# Task directions
Please retype the data below exactly, stopping after the line with "## Documentation" and skipping every picture.
__________
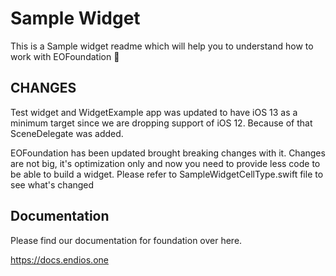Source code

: #  Sample Widget

This is a Sample widget readme which will help you to understand how to work with EOFoundation 🚀

## CHANGES
Test widget and WidgetExample app was updated to have iOS 13 as a minimum target since we are dropping support of iOS 12. Because of that SceneDelegate was added.

EOFoundation has been updated brought breaking changes with it. Changes are not big, it's optimization only and now you need to provide less code to be able to build a widget. Please refer to SampleWidgetCellType.swift file to see what's changed

## Documentation
Please find our documentation for foundation over here.

https://docs.endios.one
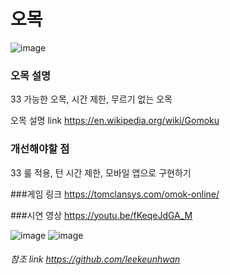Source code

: # 오목
![image](https://user-images.githubusercontent.com/39435764/100514020-b9710c00-31b4-11eb-8c90-b6dff29b0e6c.png)
### 오목 설명

33 가능한 오목, 시간 제한, 무르기 없는 오목

오목 설명 link https://en.wikipedia.org/wiki/Gomoku

### 개선해야할 점

33 룰 적용, 턴 시간 제한, 모바일 앱으로 구현하기

###게임 링크
https://tomclansys.com/omok-online/

###시연 영상
https://youtu.be/fKeqeJdGA_M

![image](https://user-images.githubusercontent.com/39435764/100513785-24214800-31b3-11eb-9c60-8e1f7a27906d.png)
![image](https://user-images.githubusercontent.com/39435764/100506420-6d23cd00-31b0-11eb-8358-4f6b56e87d92.png)

###### 참조 link https://github.com/leekeunhwan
__________
# Answer box
Source code

: #  Sample Widget

This is a Sample widget readme which will help you to understand how to work with EOFoundation 🚀

## CHANGES
Test widget and WidgetExample app was updated to have iOS 13 as a minimum target since we are dropping support of iOS 12. Because of that SceneDelegate was added.

EOFoundation has been updated brought breaking changes with it. Changes are not big, it's optimization only and now you need to provide less code to be able to build a widget. Please refer to SampleWidgetCellType.swift file to see what's changed

## Documentation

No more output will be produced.